Güz gelip havalar serinlemeye başlayınca akşamları köye dönerdim. Köyde, odada kalırdım yine. Sabahleyin de köyün imamından önce kaldırılırdım. Ortalık daha alaca karanlıktır. Eşeğe sarılmış olan çam senekleri (bardakları) doldurup eve getirmek için köyün bir kilometre uzağındaki çeşmeden su getirme işim güzden bahar sonuna kadar sürerdi yine. Çeşmenin başındayken sabah ezanı okunurdu. Güneş doğuncaya kadar üç dört kez dönmüş olurdum. Her bir senek 20 kilo geldiğinden gücüm yetmez, çok yorulur, ter su içinde kalırdım.
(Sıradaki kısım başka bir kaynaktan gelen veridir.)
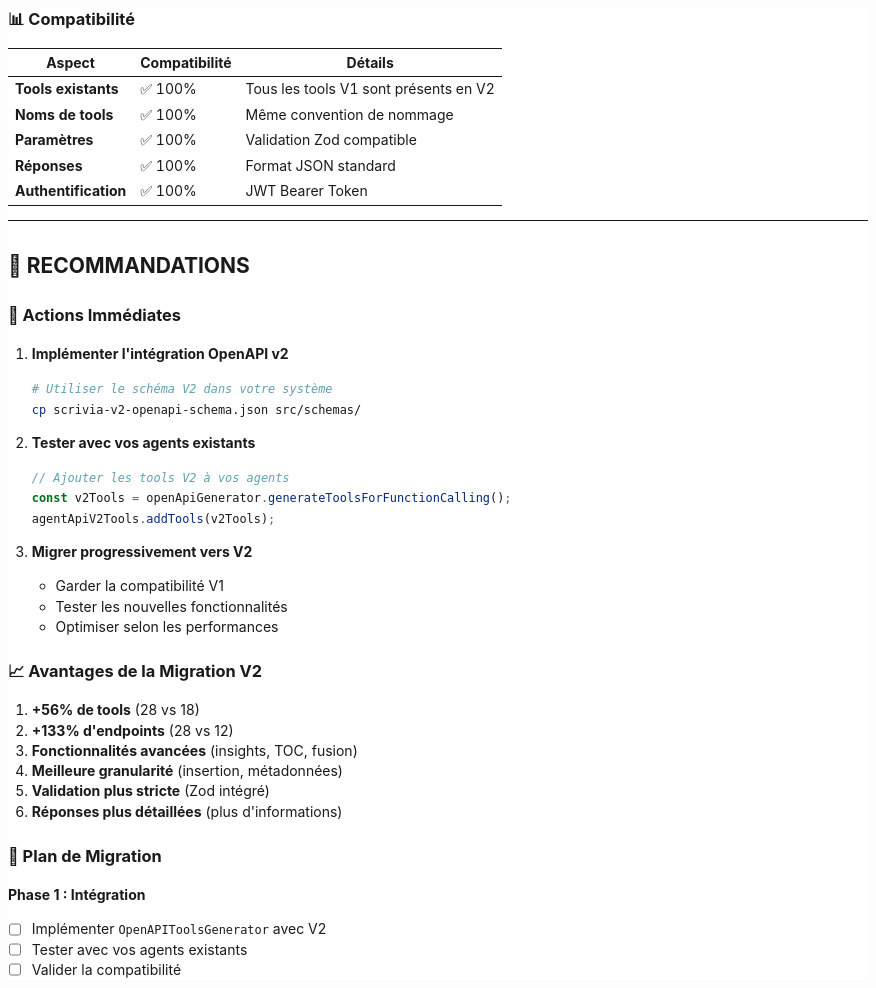 ### **📊 Compatibilité**

| Aspect | Compatibilité | Détails |
|--------|---------------|---------|
| **Tools existants** | ✅ 100% | Tous les tools V1 sont présents en V2 |
| **Noms de tools** | ✅ 100% | Même convention de nommage |
| **Paramètres** | ✅ 100% | Validation Zod compatible |
| **Réponses** | ✅ 100% | Format JSON standard |
| **Authentification** | ✅ 100% | JWT Bearer Token |

---

## 🚀 **RECOMMANDATIONS**

### **🎯 Actions Immédiates**

1. **Implémenter l'intégration OpenAPI v2**
   ```bash
   # Utiliser le schéma V2 dans votre système
   cp scrivia-v2-openapi-schema.json src/schemas/
   ```

2. **Tester avec vos agents existants**
   ```typescript
   // Ajouter les tools V2 à vos agents
   const v2Tools = openApiGenerator.generateToolsForFunctionCalling();
   agentApiV2Tools.addTools(v2Tools);
   ```

3. **Migrer progressivement vers V2**
   - Garder la compatibilité V1
   - Tester les nouvelles fonctionnalités
   - Optimiser selon les performances

### **📈 Avantages de la Migration V2**

1. **+56% de tools** (28 vs 18)
2. **+133% d'endpoints** (28 vs 12)
3. **Fonctionnalités avancées** (insights, TOC, fusion)
4. **Meilleure granularité** (insertion, métadonnées)
5. **Validation plus stricte** (Zod intégré)
6. **Réponses plus détaillées** (plus d'informations)

### **🔄 Plan de Migration**

**Phase 1 : Intégration**
- [ ] Implémenter `OpenAPIToolsGenerator` avec V2
- [ ] Tester avec vos agents existants
- [ ] Valider la compatibilité

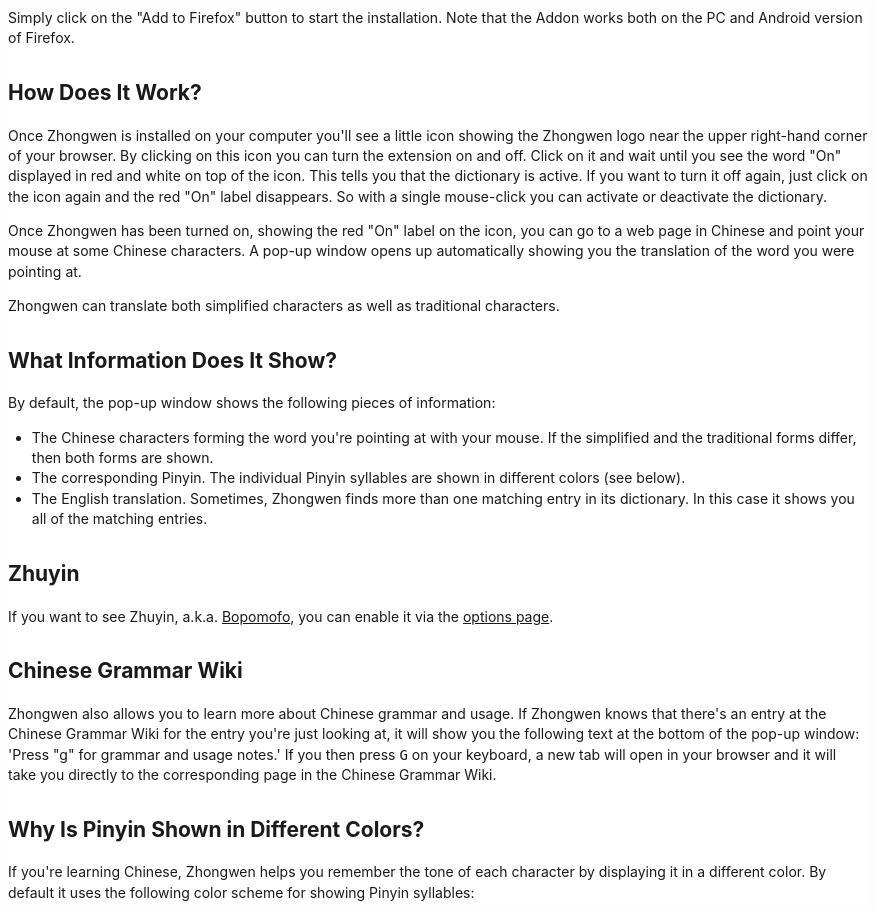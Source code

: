 Simply click on the "Add to Firefox" button to start the installation.
Note that the Addon works both on the PC and Android version of Firefox.

## How Does It Work?
Once Zhongwen is installed on your computer you'll see a little icon showing
the Zhongwen logo near the upper right-hand corner of your browser. By
clicking on this icon you can turn the extension on and off. Click on it and
wait until you see the word "On" displayed in red and white on top of the icon.
This tells you that the dictionary is active. If you want to turn it off again,
just click on the icon again and the red "On" label disappears. So with a
single mouse-click you can activate or deactivate the dictionary.

Once Zhongwen has been turned on, showing the red "On" label on the icon, you
can go to a web page in Chinese and point your mouse at some Chinese characters.
A pop-up window opens up automatically showing you the translation of the word
you were pointing at.

Zhongwen can translate both simplified characters as well as traditional
characters.


## What Information Does It Show?
By default, the pop-up window shows the following pieces of information:

- The Chinese characters forming the word you're pointing at with your mouse. If
  the simplified and the traditional forms differ, then both forms are shown.
- The corresponding Pinyin. The individual Pinyin syllables are shown in 
  different colors (see below).
- The English translation. Sometimes, Zhongwen finds more than one matching 
  entry in its dictionary. In this case it shows you all of the matching 
  entries.


## Zhuyin
If you want to see Zhuyin, a.k.a. 
[Bopomofo](https://en.wikipedia.org/wiki/Bopomofo), you can enable it via the 
[options page](#more-options).


## Chinese Grammar Wiki
Zhongwen also allows you to learn more about Chinese grammar and usage. If
Zhongwen knows that there's an entry at the Chinese Grammar Wiki for the entry
you're just looking at, it will show you the following text at the bottom
of the pop-up window: 'Press "g" for grammar and usage notes.' If you then
press <kbd>G</kbd> on your keyboard, a new tab will open in your browser and it 
will take you directly to the corresponding page in the Chinese Grammar Wiki.


## Why Is Pinyin Shown in Different Colors?
If you're learning Chinese, Zhongwen helps you remember the tone of each
character by displaying it in a different color. By default it uses the 
following color scheme for showing Pinyin syllables:
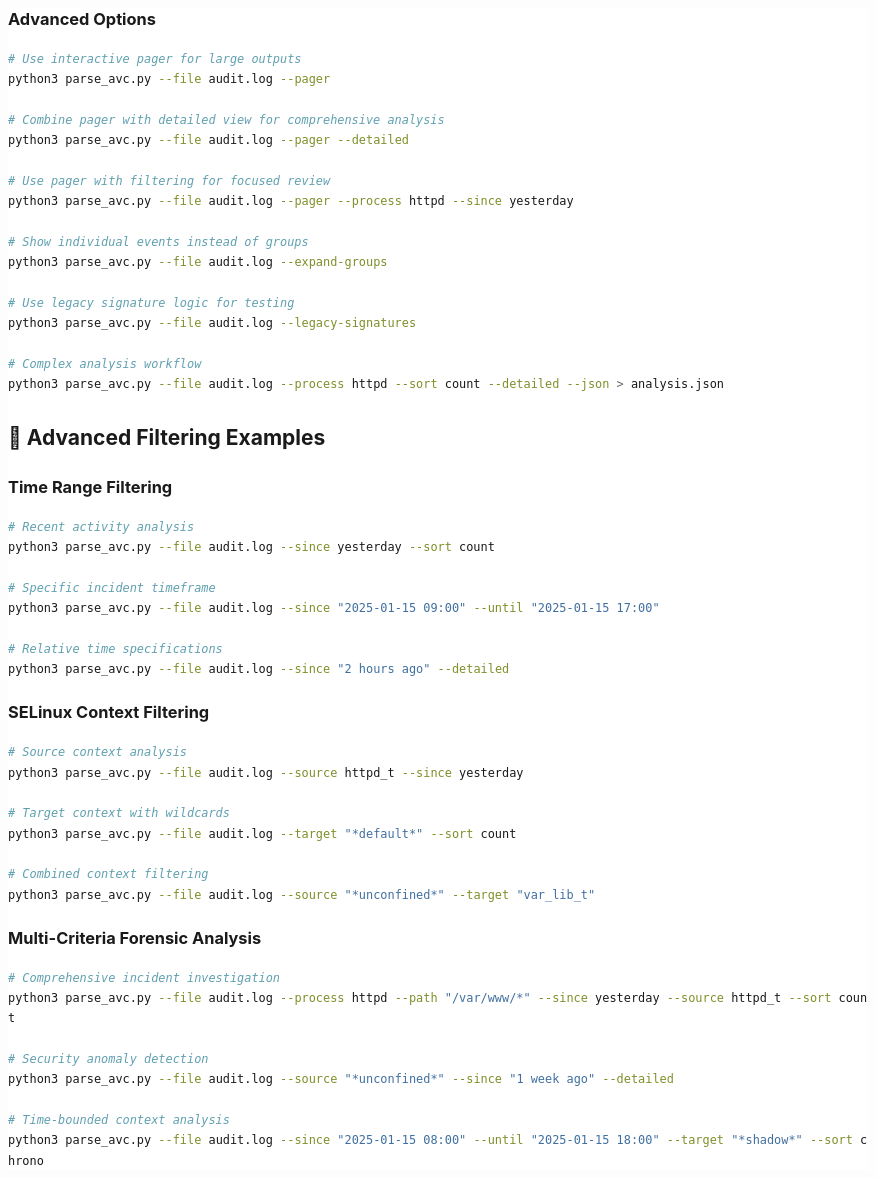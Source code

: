 ### Advanced Options
```bash
# Use interactive pager for large outputs
python3 parse_avc.py --file audit.log --pager

# Combine pager with detailed view for comprehensive analysis
python3 parse_avc.py --file audit.log --pager --detailed

# Use pager with filtering for focused review
python3 parse_avc.py --file audit.log --pager --process httpd --since yesterday

# Show individual events instead of groups
python3 parse_avc.py --file audit.log --expand-groups

# Use legacy signature logic for testing
python3 parse_avc.py --file audit.log --legacy-signatures

# Complex analysis workflow
python3 parse_avc.py --file audit.log --process httpd --sort count --detailed --json > analysis.json
```

## 🎯 **Advanced Filtering Examples**

### Time Range Filtering
```bash
# Recent activity analysis
python3 parse_avc.py --file audit.log --since yesterday --sort count

# Specific incident timeframe
python3 parse_avc.py --file audit.log --since "2025-01-15 09:00" --until "2025-01-15 17:00"

# Relative time specifications
python3 parse_avc.py --file audit.log --since "2 hours ago" --detailed
```

### SELinux Context Filtering
```bash
# Source context analysis
python3 parse_avc.py --file audit.log --source httpd_t --since yesterday

# Target context with wildcards
python3 parse_avc.py --file audit.log --target "*default*" --sort count

# Combined context filtering
python3 parse_avc.py --file audit.log --source "*unconfined*" --target "var_lib_t"
```

### Multi-Criteria Forensic Analysis
```bash
# Comprehensive incident investigation
python3 parse_avc.py --file audit.log --process httpd --path "/var/www/*" --since yesterday --source httpd_t --sort count

# Security anomaly detection
python3 parse_avc.py --file audit.log --source "*unconfined*" --since "1 week ago" --detailed

# Time-bounded context analysis
python3 parse_avc.py --file audit.log --since "2025-01-15 08:00" --until "2025-01-15 18:00" --target "*shadow*" --sort chrono
```
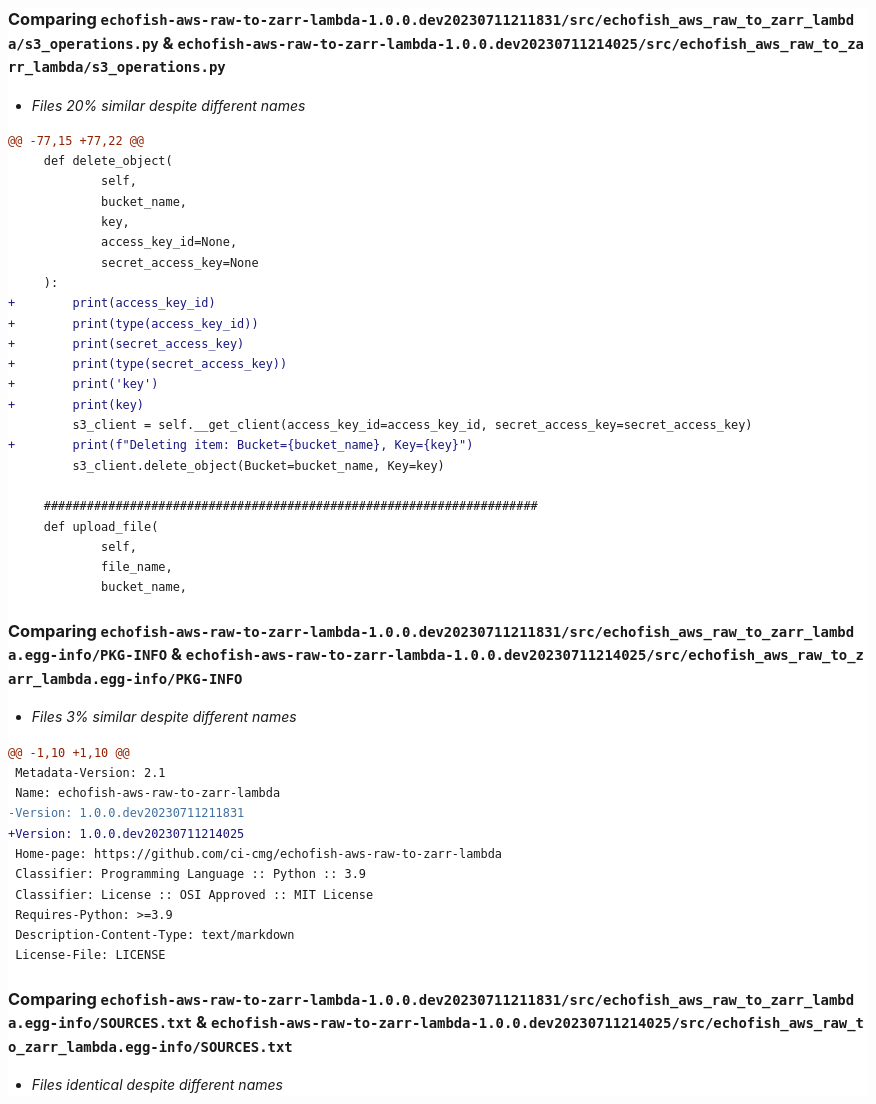 ### Comparing `echofish-aws-raw-to-zarr-lambda-1.0.0.dev20230711211831/src/echofish_aws_raw_to_zarr_lambda/s3_operations.py` & `echofish-aws-raw-to-zarr-lambda-1.0.0.dev20230711214025/src/echofish_aws_raw_to_zarr_lambda/s3_operations.py`

 * *Files 20% similar despite different names*

```diff
@@ -77,15 +77,22 @@
     def delete_object(
             self,
             bucket_name,
             key,
             access_key_id=None,
             secret_access_key=None
     ):
+        print(access_key_id)
+        print(type(access_key_id))
+        print(secret_access_key)
+        print(type(secret_access_key))
+        print('key')
+        print(key)
         s3_client = self.__get_client(access_key_id=access_key_id, secret_access_key=secret_access_key)
+        print(f"Deleting item: Bucket={bucket_name}, Key={key}")
         s3_client.delete_object(Bucket=bucket_name, Key=key)
 
     #####################################################################
     def upload_file(
             self,
             file_name,
             bucket_name,
```

### Comparing `echofish-aws-raw-to-zarr-lambda-1.0.0.dev20230711211831/src/echofish_aws_raw_to_zarr_lambda.egg-info/PKG-INFO` & `echofish-aws-raw-to-zarr-lambda-1.0.0.dev20230711214025/src/echofish_aws_raw_to_zarr_lambda.egg-info/PKG-INFO`

 * *Files 3% similar despite different names*

```diff
@@ -1,10 +1,10 @@
 Metadata-Version: 2.1
 Name: echofish-aws-raw-to-zarr-lambda
-Version: 1.0.0.dev20230711211831
+Version: 1.0.0.dev20230711214025
 Home-page: https://github.com/ci-cmg/echofish-aws-raw-to-zarr-lambda
 Classifier: Programming Language :: Python :: 3.9
 Classifier: License :: OSI Approved :: MIT License
 Requires-Python: >=3.9
 Description-Content-Type: text/markdown
 License-File: LICENSE
```

### Comparing `echofish-aws-raw-to-zarr-lambda-1.0.0.dev20230711211831/src/echofish_aws_raw_to_zarr_lambda.egg-info/SOURCES.txt` & `echofish-aws-raw-to-zarr-lambda-1.0.0.dev20230711214025/src/echofish_aws_raw_to_zarr_lambda.egg-info/SOURCES.txt`

 * *Files identical despite different names*

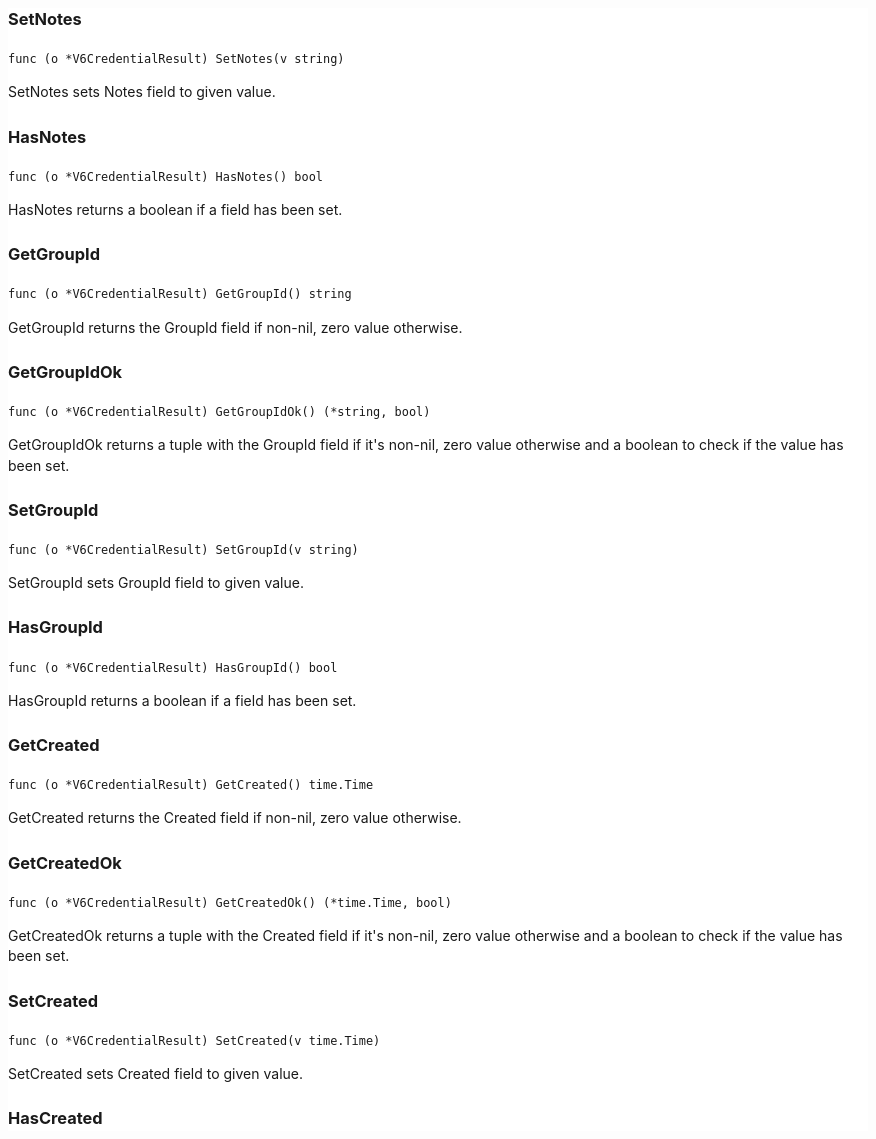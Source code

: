 ### SetNotes

`func (o *V6CredentialResult) SetNotes(v string)`

SetNotes sets Notes field to given value.

### HasNotes

`func (o *V6CredentialResult) HasNotes() bool`

HasNotes returns a boolean if a field has been set.

### GetGroupId

`func (o *V6CredentialResult) GetGroupId() string`

GetGroupId returns the GroupId field if non-nil, zero value otherwise.

### GetGroupIdOk

`func (o *V6CredentialResult) GetGroupIdOk() (*string, bool)`

GetGroupIdOk returns a tuple with the GroupId field if it's non-nil, zero value otherwise
and a boolean to check if the value has been set.

### SetGroupId

`func (o *V6CredentialResult) SetGroupId(v string)`

SetGroupId sets GroupId field to given value.

### HasGroupId

`func (o *V6CredentialResult) HasGroupId() bool`

HasGroupId returns a boolean if a field has been set.

### GetCreated

`func (o *V6CredentialResult) GetCreated() time.Time`

GetCreated returns the Created field if non-nil, zero value otherwise.

### GetCreatedOk

`func (o *V6CredentialResult) GetCreatedOk() (*time.Time, bool)`

GetCreatedOk returns a tuple with the Created field if it's non-nil, zero value otherwise
and a boolean to check if the value has been set.

### SetCreated

`func (o *V6CredentialResult) SetCreated(v time.Time)`

SetCreated sets Created field to given value.

### HasCreated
İlkbahardan son güze kadar, kimi zaman, Sungurlu pazarına, kimi zaman da Çerikli Tren İstasyonu’na mal taşımışımdır üçer dörder kez. Kimi zaman da köy köy dolaşarak köylerde mal satar olmuşuzdur. Hayvan sayısı hiçbir zaman ondan aşağı düşmemiştir önümde. Eksilen hayvanların yerine Kazım Ağa hep yenilerini getirmiştir. Onun işi üçe alıp, beşe satmaktır her zaman.
Kazım Ağanın yanında 1955 yılının ekiminde başladığım azaplığım tam üç yıl sürdü. Orada acı zulüm tam üç yılı tamamladım. Kazım Ağanın kapısındaki azaplığım 1958yılının haziran ayında sona erdi.